[Announce/Security Advisory] monit 4.1.1 released

[Jan-Henrik Haukeland]

Monit version 4.1.1 is now available.

Download from:  http://www.tildeslash.com/monit/dist/
Change log:     http://www.tildeslash.com/monit/dist/CHANGES.txt
Checksum:       f900e393b575970ff30545fdc7e0a206  monit-4.1.1.tar.gz

This is a security and bugfix release. The most important changes in
this release is a patch for the the following security vulnerabilities:

 -- Vulnerability 1: Long http method stack overflow

  By supplying an overly large http request method and attacker could
  trigger a stack overflow condition which may lead to a remote root
  compromise.


-- Vulnerability 2: Denial of Service via negative Content-Length field

  By supplying a negative value in Content-Length header an attacker
  could cause a xmalloc() failure and kill a Monit daemon.
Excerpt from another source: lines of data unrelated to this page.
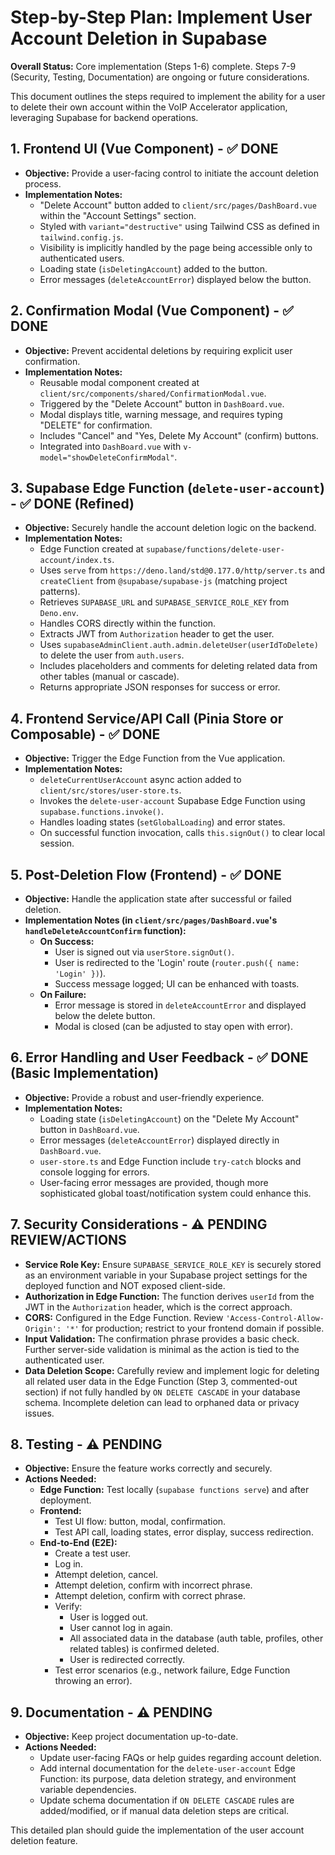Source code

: # Step-by-Step Plan: Implement User Account Deletion in Supabase

**Overall Status:** Core implementation (Steps 1-6) complete. Steps 7-9 (Security, Testing, Documentation) are ongoing or future considerations.

This document outlines the steps required to implement the ability for a user to delete their own account within the VoIP Accelerator application, leveraging Supabase for backend operations.

## 1. Frontend UI (Vue Component) - ✅ DONE

- **Objective:** Provide a user-facing control to initiate the account deletion process.
- **Implementation Notes:**
  - "Delete Account" button added to `client/src/pages/DashBoard.vue` within the "Account Settings" section.
  - Styled with `variant="destructive"` using Tailwind CSS as defined in `tailwind.config.js`.
  - Visibility is implicitly handled by the page being accessible only to authenticated users.
  - Loading state (`isDeletingAccount`) added to the button.
  - Error messages (`deleteAccountError`) displayed below the button.

## 2. Confirmation Modal (Vue Component) - ✅ DONE

- **Objective:** Prevent accidental deletions by requiring explicit user confirmation.
- **Implementation Notes:**
  - Reusable modal component created at `client/src/components/shared/ConfirmationModal.vue`.
  - Triggered by the "Delete Account" button in `DashBoard.vue`.
  - Modal displays title, warning message, and requires typing "DELETE" for confirmation.
  - Includes "Cancel" and "Yes, Delete My Account" (confirm) buttons.
  - Integrated into `DashBoard.vue` with `v-model="showDeleteConfirmModal"`.

## 3. Supabase Edge Function (`delete-user-account`) - ✅ DONE (Refined)

- **Objective:** Securely handle the account deletion logic on the backend.
- **Implementation Notes:**
  - Edge Function created at `supabase/functions/delete-user-account/index.ts`.
  - Uses `serve` from `https://deno.land/std@0.177.0/http/server.ts` and `createClient` from `@supabase/supabase-js` (matching project patterns).
  - Retrieves `SUPABASE_URL` and `SUPABASE_SERVICE_ROLE_KEY` from `Deno.env`.
  - Handles CORS directly within the function.
  - Extracts JWT from `Authorization` header to get the user.
  - Uses `supabaseAdminClient.auth.admin.deleteUser(userIdToDelete)` to delete the user from `auth.users`.
  - Includes placeholders and comments for deleting related data from other tables (manual or cascade).
  - Returns appropriate JSON responses for success or error.

## 4. Frontend Service/API Call (Pinia Store or Composable) - ✅ DONE

- **Objective:** Trigger the Edge Function from the Vue application.
- **Implementation Notes:**
  - `deleteCurrentUserAccount` async action added to `client/src/stores/user-store.ts`.
  - Invokes the `delete-user-account` Supabase Edge Function using `supabase.functions.invoke()`.
  - Handles loading states (`setGlobalLoading`) and error states.
  - On successful function invocation, calls `this.signOut()` to clear local session.

## 5. Post-Deletion Flow (Frontend) - ✅ DONE

- **Objective:** Handle the application state after successful or failed deletion.
- **Implementation Notes (in `client/src/pages/DashBoard.vue`'s `handleDeleteAccountConfirm` function):**
  - **On Success:**
    - User is signed out via `userStore.signOut()`.
    - User is redirected to the 'Login' route (`router.push({ name: 'Login' })`).
    - Success message logged; UI can be enhanced with toasts.
  - **On Failure:**
    - Error message is stored in `deleteAccountError` and displayed below the delete button.
    - Modal is closed (can be adjusted to stay open with error).

## 6. Error Handling and User Feedback - ✅ DONE (Basic Implementation)

- **Objective:** Provide a robust and user-friendly experience.
- **Implementation Notes:**
  - Loading state (`isDeletingAccount`) on the "Delete My Account" button in `DashBoard.vue`.
  - Error messages (`deleteAccountError`) displayed directly in `DashBoard.vue`.
  - `user-store.ts` and Edge Function include `try-catch` blocks and console logging for errors.
  - User-facing error messages are provided, though more sophisticated global toast/notification system could enhance this.

## 7. Security Considerations - ⚠️ PENDING REVIEW/ACTIONS

- **Service Role Key:** Ensure `SUPABASE_SERVICE_ROLE_KEY` is securely stored as an environment variable in your Supabase project settings for the deployed function and NOT exposed client-side.
- **Authorization in Edge Function:** The function derives `userId` from the JWT in the `Authorization` header, which is the correct approach.
- **CORS:** Configured in the Edge Function. Review `'Access-Control-Allow-Origin': '*'` for production; restrict to your frontend domain if possible.
- **Input Validation:** The confirmation phrase provides a basic check. Further server-side validation is minimal as the action is tied to the authenticated user.
- **Data Deletion Scope:** Carefully review and implement logic for deleting all related user data in the Edge Function (Step 3, commented-out section) if not fully handled by `ON DELETE CASCADE` in your database schema. Incomplete deletion can lead to orphaned data or privacy issues.

## 8. Testing - ⚠️ PENDING

- **Objective:** Ensure the feature works correctly and securely.
- **Actions Needed:**
  - **Edge Function:** Test locally (`supabase functions serve`) and after deployment.
  - **Frontend:**
    - Test UI flow: button, modal, confirmation.
    - Test API call, loading states, error display, success redirection.
  - **End-to-End (E2E):**
    - Create a test user.
    - Log in.
    - Attempt deletion, cancel.
    - Attempt deletion, confirm with incorrect phrase.
    - Attempt deletion, confirm with correct phrase.
    - Verify:
      - User is logged out.
      - User cannot log in again.
      - All associated data in the database (auth table, profiles, other related tables) is confirmed deleted.
      - User is redirected correctly.
    - Test error scenarios (e.g., network failure, Edge Function throwing an error).

## 9. Documentation - ⚠️ PENDING

- **Objective:** Keep project documentation up-to-date.
- **Actions Needed:**
  - Update user-facing FAQs or help guides regarding account deletion.
  - Add internal documentation for the `delete-user-account` Edge Function: its purpose, data deletion strategy, and environment variable dependencies.
  - Update schema documentation if `ON DELETE CASCADE` rules are added/modified, or if manual data deletion steps are critical.

This detailed plan should guide the implementation of the user account deletion feature.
The full security report kindly provided by S-Quadra Security Research
can be viewed here:

         http://www.tildeslash.com/monit/secadv_20031121.txt


Who is affected by the vulnerabilities?
---------------------------------------
This issue only affect those that run monit with http server support
and expose the server to the internet.


Recommendations
---------------
Upgrade to monit release 4.1.1. This release makes sure that it's
virtually impossible to smash the stack via a malformed HTTP request.